Updated: Mar 22, 2023

Dear Hannah,


It hasn’t even been a full sunrise since your soul left this earth, and my life has been completely shattered without you here. You have been my rock since we could walk, and now my legs feel so shaky that I must learn how to walk all over again. There was never a problem you couldn’t solve, and you always had a way of finding the rainbow on the stormiest kind of days. Now, it feels like the storm is never going to clear.


There’s a part of me that knew you deserved better than me, but I knew we could make each other happy and give Sidar and Lada the family they deserve. But the stars were never going to line up for us, were they? I always knew that, and I’m pretty sure you did too, but it was easier to live in a lie than face the truth. But I wouldn't have wanted to face the truth without you, and now I don’t have the option.


I hope your soul is someplace… good. If that’s how this shit works. I’m not sure what to believe in anymore. Peter told me that you “crossed” over peacefully and something about pie. Not quite sure I understood everything that guy says, but there’s something about him that feels… comforting. Anyways, he said it might relieve some pain if I wrote you a letter, but that’s all that contains me.
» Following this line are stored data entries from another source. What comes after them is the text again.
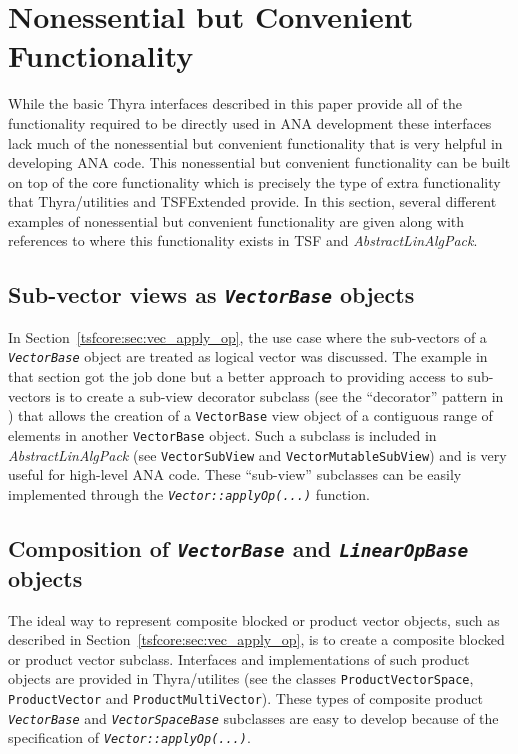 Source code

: \documentclass[pdf,ps2pdf,11pt]{SANDreport}
\begin{document}
%
\section{Nonessential but Convenient Functionality}
\label{tsfcore:sec:convenience_functionality}
%

While the basic Thyra interfaces described in this paper provide all
of the functionality required to be directly used in ANA development
these interfaces lack much of the nonessential but convenient
functionality that is very helpful in developing ANA code.  This
nonessential but convenient functionality can be built on top of the
core functionality which is precisely the type of extra functionality
that Thyra/utilities and TSFExtended provide.  In this section,
several different examples of nonessential but convenient
functionality are given along with references to where this
functionality exists in TSF and {}\textit{AbstractLinAlgPack}.

%
\subsection{Sub-vector views as {}\texttt{\textit{Vector\-Base}} objects}
%

In Section~\ref{tsfcore:sec:vec_apply_op}, the use case where the sub-vectors
of a {}\texttt{\textit{Vector\-Base}} object are treated as logical vector was
discussed.  The example in that section got the job done but a better approach
to providing access to sub-vectors is to create a sub-view decorator subclass
(see the ``decorator'' pattern in {}\cite{ref:gama_et_al_1995}) that allows
the creation of a {}\texttt{Vector\-Base} view object of a contiguous range of
elements in another {}\texttt{Vector\-Base} object.  Such a subclass is
included in {}\textit{AbstractLinAlgPack} (see {}\texttt{VectorSubView} and
{}\texttt{Vector\-Mutable\-Sub\-View}) and is very useful for high-level ANA
code.  These ``sub-view'' subclasses can be easily implemented through the
{}\texttt{\textit{Vector\-::applyOp(\-...)}}  function.

%
\subsection{Composition of {}\texttt{\textit{Vector\-Base}} and {}\texttt{\textit{Linear\-Op\-Base}} objects}
\label{tsfcore:sec:composite_abstractions}
%

The ideal way to represent composite blocked or product vector objects, such
as described in Section~\ref{tsfcore:sec:vec_apply_op}, is to create a
composite blocked or product vector subclass.  Interfaces and implementations
of such product objects are provided in Thyra/utilites (see the classes
{}\texttt{Product\-Vector\-Space}, {}\texttt{Product\-Vector} and
{}\texttt{Product\-Multi\-Vector}).  These types of composite product
{}\texttt{\textit{Vector\-Base}} and {}\texttt{\textit{Vector\-Space\-Base}}
subclasses are easy to develop because of the specification of
{}\texttt{\textit{Vector\-::applyOp(\-...)}}.
\end{document}
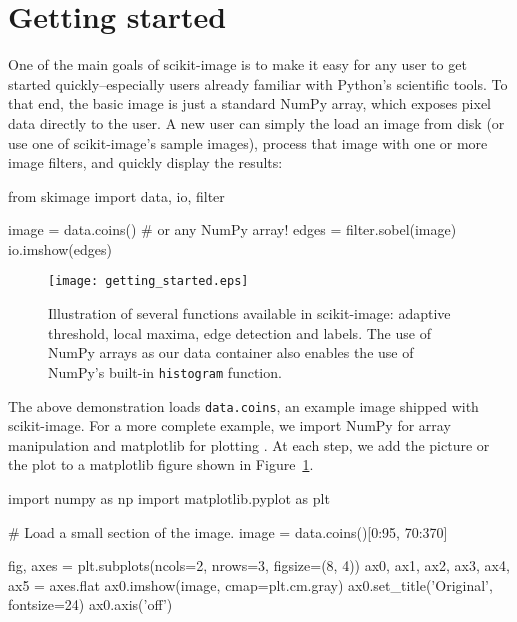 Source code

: 
\section*{Getting started}
  \label{sec:getting-started}

  One of the main goals of scikit-image is to make it easy for any user to get started quickly--especially users already familiar with Python's scientific tools. To that end, the basic image is just a standard NumPy array, which exposes pixel data directly to the user. A new user can simply the load an image from disk (or use one of scikit-image's sample images), process that image with one or more image filters, and quickly display the results:

  \begin{pyverbatim}
    from skimage import data, io, filter

    image = data.coins()  # or any NumPy array!
    edges = filter.sobel(image)
    io.imshow(edges)
  \end{pyverbatim}

  \begin{figure}
    \texttt{[image: getting\_started.eps]}

    \caption[Getting started figure]{\label{fig:gettingstarted}Illustration of several functions available in scikit-image: adaptive threshold, local maxima, edge detection and labels. The use of NumPy arrays as our data container also enables the use of NumPy's built-in \texttt{histogram} function.}
  \end{figure}

  The above demonstration loads \texttt{data.coins}, an example image shipped with scikit-image.  For a more complete example, we import NumPy for array manipulation and matplotlib for plotting \citep{numpy,matplotlib}.  At each step, we add the picture or the plot to a matplotlib figure shown in Figure~\ref{fig:gettingstarted}.

  \begin{pyverbatim}
    import numpy as np
    import matplotlib.pyplot as plt

    # Load a small section of the image.
    image = data.coins()[0:95, 70:370]

    fig, axes = plt.subplots(ncols=2, nrows=3,
                             figsize=(8, 4))
    ax0, ax1, ax2, ax3, ax4, ax5  = axes.flat
    ax0.imshow(image, cmap=plt.cm.gray)
    ax0.set_title('Original', fontsize=24)
    ax0.axis('off')
  \end{pyverbatim}

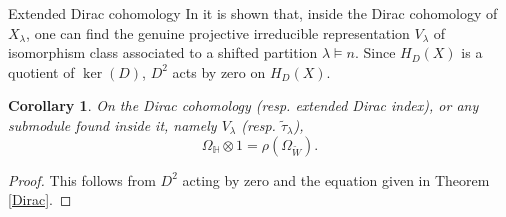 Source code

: \documentclass[a4paper,10pt]{amsart}
\newtheorem{corollary}[theorem]{Corollary}
\begin{document}
\begin{section}{Extended Dirac cohomology}
In \cite[5.8]{BCT12} it is shown that, inside the Dirac cohomology of $X_\lambda$, one can find the genuine projective irreducible representation $V_\lambda$ of isomorphism class associated to a shifted partition $\lambda \vDash n$.
Since $H_D(X)$ is a quotient of $\ker(D)$, $D^2$ acts by zero on $H_D(X)$.

\begin{corollary} On the Dirac cohomology (resp. extended Dirac index), or any submodule found inside it, namely $V_\lambda$ (resp. $\tilde{\tau}_\lambda$), 
$$\Omega_\mathbb{H}\otimes 1=  \rho(\Omega_{\tilde{W}}).$$
\end{corollary}
\begin{proof} This follows from $D^2$ acting by zero and the equation given in Theorem \ref{Dirac}.\end{proof}



\end{section}
\end{document}
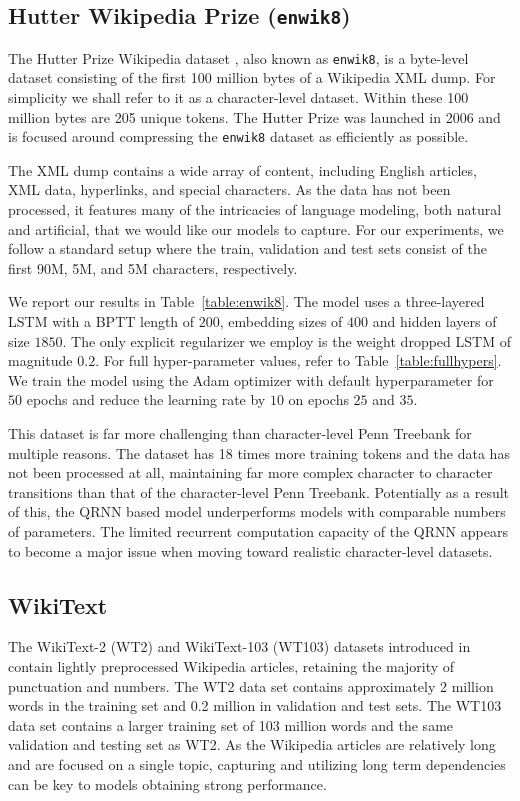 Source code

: \documentclass{article}
\newcommand{\enwik}{\texttt{enwik8}\xspace}
\begin{document}
\subsection{Hutter Wikipedia Prize (\enwik)}

The Hutter Prize Wikipedia dataset \cite{hutter}, also known as \enwik, is a byte-level dataset consisting of the first 100 million bytes of a Wikipedia XML dump.
For simplicity we shall refer to it as a character-level dataset.
Within these 100 million bytes are 205 unique tokens.
The Hutter Prize was launched in 2006 and is focused around compressing the \enwik dataset as efficiently as possible.

The XML dump contains a wide array of content, including English articles, XML data, hyperlinks, and special characters.
As the data has not been processed, it features many of the intricacies of language modeling, both natural and artificial, that we would like our models to capture.
For our experiments, we follow a standard setup where the train, validation and test sets consist of the first 90M, 5M, and 5M characters, respectively.

We report our results in Table~\ref{table:enwik8}.
The model uses a three-layered LSTM with a BPTT length of $200$, embedding sizes of $400$ and hidden layers of size $1850$.
The only explicit regularizer we employ is the weight dropped LSTM \cite{merity2018regularizing} of magnitude $0.2$.
For full hyper-parameter values, refer to Table~\ref{table:fullhypers}.
We train the model using the Adam \cite{kingma2014adam} optimizer with default hyperparameter for $50$ epochs and reduce the learning rate by $10$ on epochs $25$ and $35$.

This dataset is far more challenging than character-level Penn Treebank for multiple reasons.
The dataset has 18 times more training tokens and the data has not been processed at all, maintaining far more complex character to character transitions than that of the character-level Penn Treebank.
Potentially as a result of this, the QRNN based model underperforms models with comparable numbers of parameters.
The limited recurrent computation capacity of the QRNN appears to become a major issue when moving toward realistic character-level datasets.

\subsection{WikiText}
The WikiText-2 (WT2) and WikiText-103 (WT103) datasets introduced in \citet{Merity2016} contain lightly preprocessed Wikipedia articles, retaining the majority of punctuation and numbers.
The WT2 data set contains approximately 2 million words in the training set and 0.2 million in validation and test sets.
The WT103 data set contains a larger training set of 103 million words and the same validation and testing set as WT2.
As the Wikipedia articles are relatively long and are focused on a single topic, capturing and utilizing long term dependencies can be key to models obtaining strong performance. 
\end{document}
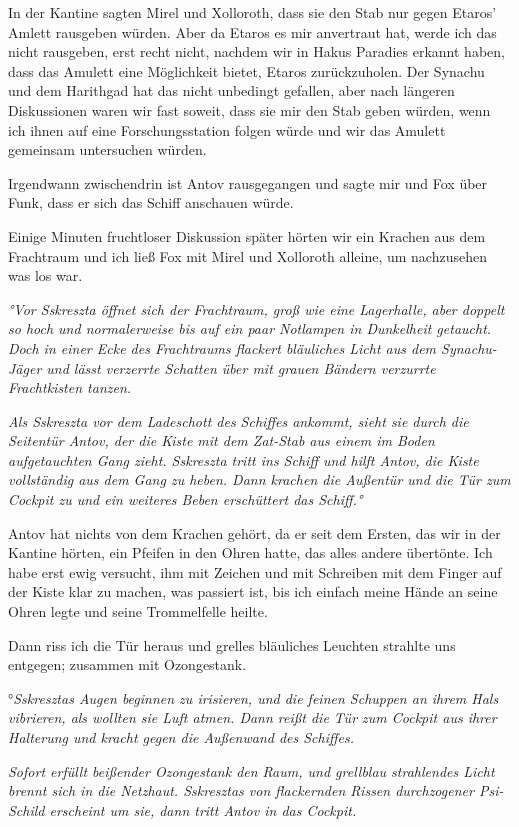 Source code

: \documentclass[11pt]{scrartcl}
\begin{document}
In der Kantine sagten Mirel und Xolloroth, dass sie den Stab nur gegen
Etaros' Amlett rausgeben würden. Aber da Etaros es mir anvertraut hat,
werde ich das nicht rausgeben, erst recht nicht, nachdem wir in Hakus
Paradies erkannt haben, dass das Amulett eine Möglichkeit bietet, Etaros
zurückzuholen. Der Synachu und dem Harithgad hat das nicht unbedingt
gefallen, aber nach längeren Diskussionen waren wir fast soweit, dass
sie mir den Stab geben würden, wenn ich ihnen auf eine Forschungsstation
folgen würde und wir das Amulett gemeinsam untersuchen würden.

Irgendwann zwischendrin ist Antov rausgegangen und sagte mir und Fox
über Funk, dass er sich das Schiff anschauen würde.

Einige Minuten fruchtloser Diskussion später hörten wir ein Krachen aus
dem Frachtraum und ich ließ Fox mit Mirel und Xolloroth alleine, um
nachzusehen was los war.

\emph{°Vor Sskreszta öffnet sich der Frachtraum, groß wie eine
Lagerhalle, aber doppelt so hoch und normalerweise bis auf ein paar
Notlampen in Dunkelheit getaucht. Doch in einer Ecke des Frachtraums
flackert bläuliches Licht aus dem Synachu-Jäger und lässt verzerrte
Schatten über mit grauen Bändern verzurrte Frachtkisten tanzen.}

\emph{Als Sskreszta vor dem Ladeschott des Schiffes ankommt, sieht sie
durch die Seitentür Antov, der die Kiste mit dem Zat-Stab aus einem im
Boden aufgetauchten Gang zieht. Sskreszta tritt ins Schiff und hilft
Antov, die Kiste vollständig aus dem Gang zu heben. Dann krachen die
Außentür und die Tür zum Cockpit zu und ein weiteres Beben erschüttert
das Schiff.°}

Antov hat nichts von dem Krachen gehört, da er seit dem Ersten, das wir
in der Kantine hörten, ein Pfeifen in den Ohren hatte, das alles andere
übertönte. Ich habe erst ewig versucht, ihm mit Zeichen und mit
Schreiben mit dem Finger auf der Kiste klar zu machen, was passiert ist,
bis ich einfach meine Hände an seine Ohren legte und seine Trommelfelle
heilte.

Dann riss ich die Tür heraus und grelles bläuliches Leuchten strahlte
uns entgegen; zusammen mit Ozongestank.

°\emph{Sskresztas Augen beginnen zu irisieren, und die feinen Schuppen
an ihrem Hals vibrieren, als wollten sie Luft atmen. Dann reißt die Tür
zum Cockpit aus ihrer Halterung und kracht gegen die Außenwand des
Schiffes.}

\emph{Sofort erfüllt beißender Ozongestank den Raum, und grellblau
strahlendes Licht brennt sich in die Netzhaut. Sskresztas von
flackernden Rissen durchzogener Psi-Schild erscheint um sie, dann tritt
Antov in das Cockpit.}
\end{document}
I’m going to be strong for the girls, and we'll get through this, whatever this is. Hannah, we would be laughing our asses off right now if the circumstances were different. I have a twin sister that is some prissy princess, and she has this group of friends that is the wildest bunch I’ve ever seen in my life. I think the chaos is the only thing keeping me afloat right now. That and trying to keep my sisters from catching the crazy that’s oozing off these wackos.


I guess Peter wasn’t entirely wrong, there’s a little less pain weighing me down now, back to the crazy bunch.